Last year we watched in trepidation as a pair of hawks built a nest practically in our back door. Literally, the tree they chose was only about forty feet or so from where we stand and watch out the kitchen door. However, it was at least 65 feet into the air, so they had no fear of us.
It was a little frightening to have such neighbors, with small dogs and ornamental fish just underneath the nest at all times of the day. Finally, after getting their call on video tape and sending it to the Raptor Center in Auburn, I was told that my small dogs were way too big for these hawks, which they identified as red–shouldered hawks.
They might, however, the man said, attempt to fish in the pond. I had an answer to that. I let a small Forest Pansy redbud tree leaf out over the small pond which kept the parent birds from swooping down and gliding away with a koi or goldfish.

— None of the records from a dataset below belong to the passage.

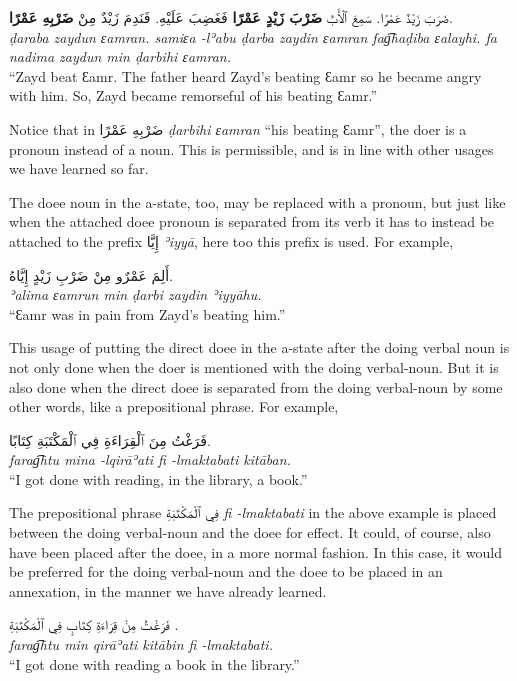 \documentclass[
  10pt,
]{book}
\begin{document}
\foreignlanguage{arabic}{ضَرَبَ زَيْدٌ عَمْرًا. سَمِعَ ٱلْأَبُ \textbf{ضَرْبَ زَيْدٍ عَمْرًا} فَغَضِبَ عَلَيْهِ. فَنَدِمَ زَيْدٌ مِنْ \textbf{ضَرْبِهِ عَمْرًا}.}\\
\emph{ḍaraba zaydun ɛamran. samiɛa -lʾabu ḍarba zaydin ɛamran fag͡haḍiba ɛalayhi. fa nadima zaydun min ḍarbihi ɛamran.}\\
\enquote{Zayd beat Ɛamr. The father heard Zayd's beating Ɛamr so he became angry with him. So, Zayd became remorseful of his beating Ɛamr.}

Notice that in \foreignlanguage{arabic}{ضَرْبِهِ عَمْرًا} \emph{ḍarbihi ɛamran} \enquote{his beating Ɛamr}, the doer is a pronoun instead of a noun. This is permissible, and is in line with other usages we have learned so far.

The doee noun in the a-state, too, may be replaced with a pronoun, but just like when the attached doee pronoun is separated from its verb it has to instead be attached to the prefix \foreignlanguage{arabic}{إِيَّا} \emph{ʾiyyā}, here too this prefix is used. For example,

\foreignlanguage{arabic}{أَلِمَ عَمْرٌو مِنْ ضَرْبِ زَيْدٍ إِيَّاهُ.}\\
\emph{ʾalima ɛamrun min ḍarbi zaydin ʾiyyāhu.}\\
\enquote{Ɛamr was in pain from Zayd's beating him.}

This usage of putting the direct doee in the a-state after the doing verbal noun is not only done when the doer is mentioned with the doing verbal-noun. But it is also done when the direct doee is separated from the doing verbal-noun by some other words, like a prepositional phrase. For example,

\foreignlanguage{arabic}{فَرَغْتُ مِنَ ٱلْقِرَاءَةِ فِي ٱلْمَکْتَبَةِ کِتَابًا.}\\
\emph{farag͡htu mina -lqirāʾati fi -lmaktabati kitāban.}\\
\enquote{I got done with reading, in the library, a book.}

The prepositional phrase \foreignlanguage{arabic}{فِي ٱلْمَکْتَبَةِ} \emph{fi -lmaktabati} in the above example is placed between the doing verbal-noun and the doee for effect. It could, of course, also have been placed after the doee, in a more normal fashion. In this case, it would be preferred for the doing verbal-noun and the doee to be placed in an annexation, in the manner we have already learned.

\foreignlanguage{arabic}{فَرَغْتُ مِنْ قِرَاءَةِ کِتَابٍ فِي ٱلْمَکْتَبَةِ .}\\
\emph{farag͡htu min qirāʾati kitābin fi -lmaktabati.}\\
\enquote{I got done with reading a book in the library.}
\end{document}
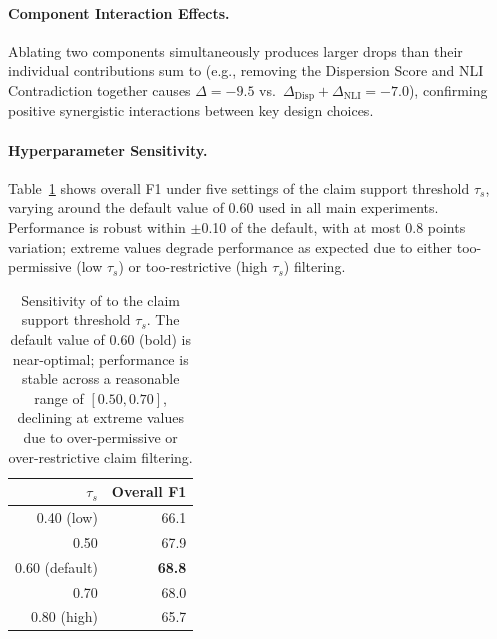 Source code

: \paragraph{Component Interaction Effects.} Ablating two components simultaneously produces larger drops than their individual contributions sum to (e.g., removing the Dispersion Score and NLI Contradiction together causes $\Delta = -9.5$ vs.\ $\Delta_{\text{Disp}} + \Delta_{\text{NLI}} = -7.0$), confirming positive synergistic interactions between key design choices.

\paragraph{Hyperparameter Sensitivity.}
Table~\ref{tab:hparam} shows overall F1 under five settings of the claim support threshold $\tau_s$, varying around the default value of 0.60 used in all main experiments. Performance is robust within $\pm$0.10 of the default, with at most 0.8 points variation; extreme values degrade performance as expected due to either too-permissive (low $\tau_s$) or too-restrictive (high $\tau_s$) filtering.

\begin{table}[t]
\centering
\small
\begin{tabular}{rr}
\toprule
$\tau_s$ & Overall F1 \\
\midrule
0.40 (low)          & 66.1 \\
0.50                & 67.9 \\
0.60 (default)      & \textbf{68.8} \\
0.70                & 68.0 \\
0.80 (high)         & 65.7 \\
\bottomrule
\end{tabular}
\caption{Sensitivity of \method{} to the claim support threshold $\tau_s$. The default value of 0.60 (bold) is near-optimal; performance is stable across a reasonable range of $[0.50, 0.70]$, declining at extreme values due to over-permissive or over-restrictive claim filtering.}
\label{tab:hparam}
\end{table}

These hawks are considered medium–sized, with a breeding range that spans eastern North America and along the coast of California and north to northeastern-central Mexico. They are permanent residents throughout most of their range, though northern birds do migrate, mostly to Mexico. The man on the phone explained that they would probably come back year after year. They came back, just like he said. The pair raised two babies last year and three this time.

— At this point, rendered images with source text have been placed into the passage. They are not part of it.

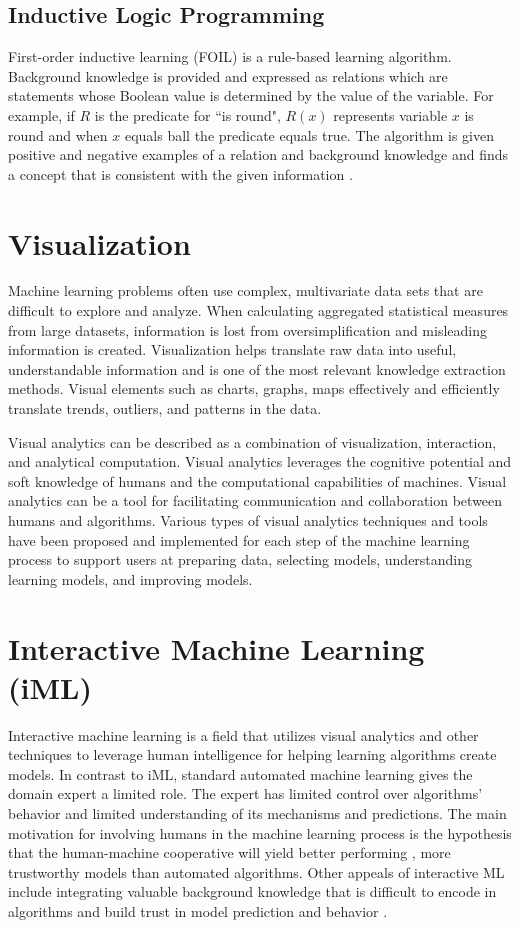 \subsection{ Inductive Logic Programming }
First-order inductive learning (FOIL) is a rule-based learning algorithm. Background knowledge is provided and expressed as relations which are statements whose Boolean value is determined by the value of the variable. For example, if $R$ is the predicate for ``is round", $R(x)$ represents variable $x$ is round and when $x$ equals ball the predicate equals true. The algorithm is given positive and negative examples of a relation and background knowledge and finds a concept that is consistent with the given information \cite{FOIL}. 
 

\section{Visualization}
\indent Machine learning problems often use complex, multivariate data sets that are difficult to explore and analyze. When calculating aggregated statistical measures from large datasets, information is lost from oversimplification and misleading information is created. Visualization helps translate raw data into useful, understandable information and is one of the most relevant knowledge extraction methods. Visual elements such as charts, graphs, maps effectively and efficiently translate trends, outliers, and patterns in the data.

Visual analytics can be described as a combination of visualization, interaction, and analytical computation. Visual analytics leverages the cognitive potential and soft knowledge of humans and the computational capabilities of machines. Visual analytics can be a tool for facilitating communication and collaboration between humans and algorithms. Various types of visual analytics techniques and tools have been proposed and implemented for each step of the machine learning process to support users at preparing data, selecting models, understanding learning models, and improving models. 

\section{Interactive Machine Learning (iML)}
Interactive machine learning is a field that utilizes visual analytics and other techniques to leverage human intelligence for helping learning algorithms create models. In contrast to iML, standard automated machine learning gives the domain expert a limited role. The expert has limited control over algorithms' behavior and limited understanding of its mechanisms and predictions. The main motivation for involving humans in the machine learning process is the hypothesis that the human-machine cooperative will yield better performing \cite{InteractiveML}, more trustworthy models than automated algorithms. Other appeals of interactive ML include integrating valuable background knowledge that is difficult to encode in algorithms and build trust in model prediction and behavior \cite{InteractiveML}.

Their nest had gotten shabby over the winter. The first notice we had that they had returned was a line of white hawk poop running down the tree. They’d chosen well, a tall yellow pine with a tripod shaped crotch. They repaired the nest with twigs and small branches until it was bigger and better than before.
Red–shouldered hawks are forest raptors. In the east they live in bottomland hardwood stands, flooded deciduous swamps and upland mixed deciduous-conifer forests. They tend to live in stands with an open subcanopy, which makes hunting easier. The nest they built here was in what used to be a pine thicket, but now has several mature oaks along with over two dozen pines.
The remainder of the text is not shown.